Naarmate bijen en bloemen samen evolueerden, ontwikkelde zich een opmerkelijke mutualistische relatie. Bijen profiteerden van de nectar en stuifmeel die door bloemen werden geleverd, terwijl bloemen profiteerden van de efficiënte verspreiding van stuifmeel door bijen. In de loop van de tijd bevorderde deze interactie de evolutie van complexere, opzichtige bloemen met nectarproducerende structuren en verleidelijke geuren, ontworpen om bestuivers zoals bijen aan te trekken.

Het uitstekende zicht van de bijen, vooral hun gevoeligheid voor ultraviolet (UV) licht, heeft de evolutie van de bloemkleuren verder beïnvloed. Veel bloemen ontwikkelden ingewikkelde patronen en contrasterende kleuren, vooral in het UV-spectrum, die de bijen naar de nectarrijke centra leidden. Sommige bloemen ontwikkelden zelfs 'bullseye'-markeringen, die fungeerden als visuele signalen om bijen naar de stuifmeelrijke helmknoppen te leiden.

Naast de kleurevolutie had de co-evolutie van bloemen en bijen ook invloed op de bloemmorfologie. De vorm, grootte en opstelling van bloemdelen, zoals bloembladen, meeldraden en stampers, werden geoptimaliseerd om een ​​efficiënte overdracht van stuifmeel door bijen te vergemakkelijken. Bloemen ontwikkelden structuren die nectar bevatten, gespecialiseerde landingsplatforms en bloemenbuizen die bij de monddelen van de bijen pasten.

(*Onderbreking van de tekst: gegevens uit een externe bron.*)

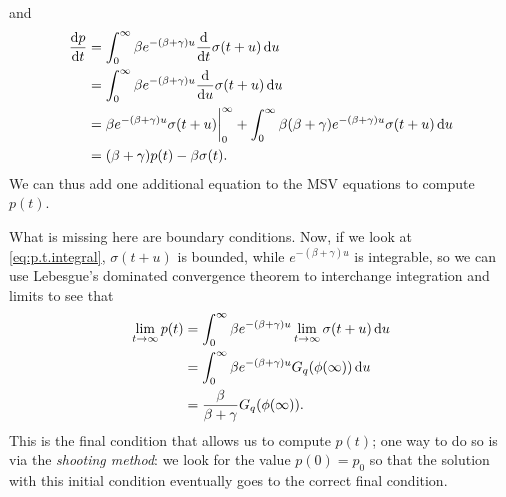 \documentclass[11pt]{article}
\newcommand{\dee}{{\rm d}}
\newcommand{\dd}[2]{\frac{\dee #1}{\dee #2}}
\newcommand{\ddt}[1]{\dd{#1}{t}}
\begin{document}
and
\begin{subequations}
\begin{align}
	\ddt{p} &= \int_{0}^{\infty} \beta e^{-(\beta+\gamma)u} \ddt{}\sigma(t+u)\, \dee u\\
	&= \int_{0}^{\infty} \beta e^{-(\beta+\gamma)u} \dd{}{u}\sigma(t+u)\, \dee u\\
	&=  \beta e^{-(\beta+\gamma)u} \sigma(t+u)\bigg|_{0}^{\infty} + \int_{0}^{\infty} \beta (\beta+\gamma) e^{-(\beta+\gamma)u}\sigma(t+u)\, \dee u\\
	&= (\beta+\gamma)p(t) -\beta \sigma (t).
\end{align}
\end{subequations}
We can thus add one additional equation to the MSV equations to compute $p(t)$.

What is missing here are boundary conditions.  Now, if we look at \eqref{eq:p.t.integral}, $\sigma(t+u)$ is bounded, while $e^{-(\beta+\gamma)u}$ is integrable, so we can use Lebesgue's dominated convergence theorem to interchange integration and limits to see that
\begin{subequations}
\begin{align}
	\lim_{t \to \infty} p(t) &= \int_{0}^{\infty} \beta e^{-(\beta+\gamma)u} \lim_{t \to \infty} \sigma(t+u)\, \dee u\\
	&= \int_{0}^{\infty} \beta e^{-(\beta+\gamma)u} G_{q}(\phi(\infty))\, \dee u\\
	&= \frac{\beta}{\beta+\gamma} G_{q}(\phi(\infty)).
\end{align}
\end{subequations}
This is the final condition that allows us to compute $p(t)$; one way to do so is via the \emph{shooting method}: we look for the value $p(0) = p_{0}$ so that the solution with this initial condition eventually goes to the correct final condition.  
\end{document}

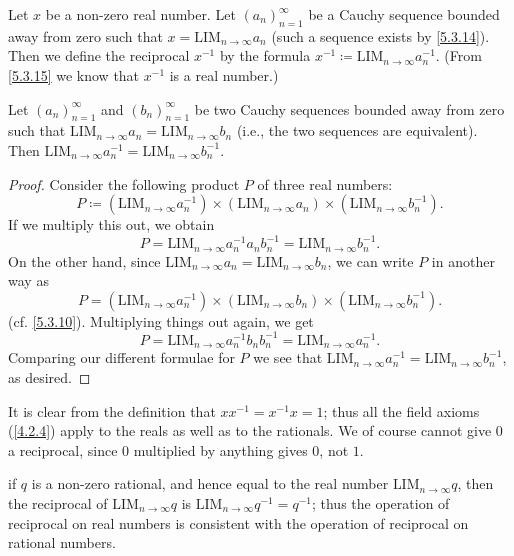 \begin{defn}\label{5.3.16}
  Let \(x\) be a non-zero real number.
  Let \((a_n)_{n = 1}^{\infty}\) be a Cauchy sequence bounded away from zero such that \(x = \text{LIM}_{n \to \infty} a_n\) (such a sequence exists by \cref{5.3.14}).
  Then we define the reciprocal \(x^{-1}\) by the formula \(x^{-1} \coloneqq \text{LIM}_{n \to \infty} a_n^{-1}\).
  (From \cref{5.3.15} we know that \(x^{-1}\) is a real number.)
\end{defn}

\begin{lem}\label{5.3.17}
  Let \((a_n)_{n = 1}^{\infty}\) and \((b_n)_{n = 1}^{\infty}\) be two Cauchy sequences bounded away from zero such that \(\text{LIM}_{n \to \infty} a_n = \text{LIM}_{n \to \infty} b_n\) (i.e., the two sequences are equivalent).
  Then \(\text{LIM}_{n \to \infty} a_n^{-1} = \text{LIM}_{n \to \infty} b_n^{-1}\).
\end{lem}

\begin{proof}
  Consider the following product \(P\) of three real numbers:
  \[
    P \coloneqq (\text{LIM}_{n \to \infty} a_n^{-1}) \times (\text{LIM}_{n \to \infty} a_n) \times (\text{LIM}_{n \to \infty} b_n^{-1}).
  \]
  If we multiply this out, we obtain
  \[
    P = \text{LIM}_{n \to \infty} a_n^{-1} a_n b_n^{-1} = \text{LIM}_{n \to \infty} b_n^{-1}.
  \]
  On the other hand, since \(\text{LIM}_{n \to \infty} a_n = \text{LIM}_{n \to \infty} b_n\), we can write \(P\) in another way as
  \[
    P = (\text{LIM}_{n \to \infty} a_n^{-1}) \times (\text{LIM}_{n \to \infty} b_n) \times (\text{LIM}_{n \to \infty} b_n^{-1}).
  \]
  (cf. \cref{5.3.10}).
  Multiplying things out again, we get
  \[
    P = \text{LIM}_{n \to \infty} a_n^{-1} b_n b_n^{-1} = \text{LIM}_{n \to \infty} a_n^{-1}.
  \]
  Comparing our different formulae for \(P\) we see that \(\text{LIM}_{n \to \infty} a_n^{-1} = \text{LIM}_{n \to \infty} b_n^{-1}\), as desired.
\end{proof}

\begin{note}
  It is clear from the definition that \(xx^{-1} = x^{-1}x = 1\);
  thus all the field axioms (\cref{4.2.4}) apply to the reals as well as to the rationals.
  We of course cannot give \(0\) a reciprocal, since \(0\) multiplied by anything gives \(0\), not \(1\).
\end{note}

\begin{note}
  if \(q\) is a non-zero rational, and hence equal to the real number \(\text{LIM}_{n \to \infty} q\), then the reciprocal of \(\text{LIM}_{n \to \infty} q\) is \(\text{LIM}_{n \to \infty} q^{-1} = q^{-1}\);
  thus the operation of reciprocal on real numbers is consistent with the operation of reciprocal on rational numbers.
\end{note}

De co-evolutionaire dans tussen bloemen en bijen leidde tot een ongelooflijke diversificatie van beide groepen, waarbij elke soort zich aanpaste en specialiseerde om de voordelen van de andere te benutten. De spectaculaire reeks bloemkleuren, vormen en geuren die we vandaag de dag zien, is grotendeels het resultaat van deze lange en ingewikkelde co-evolutionaire relatie.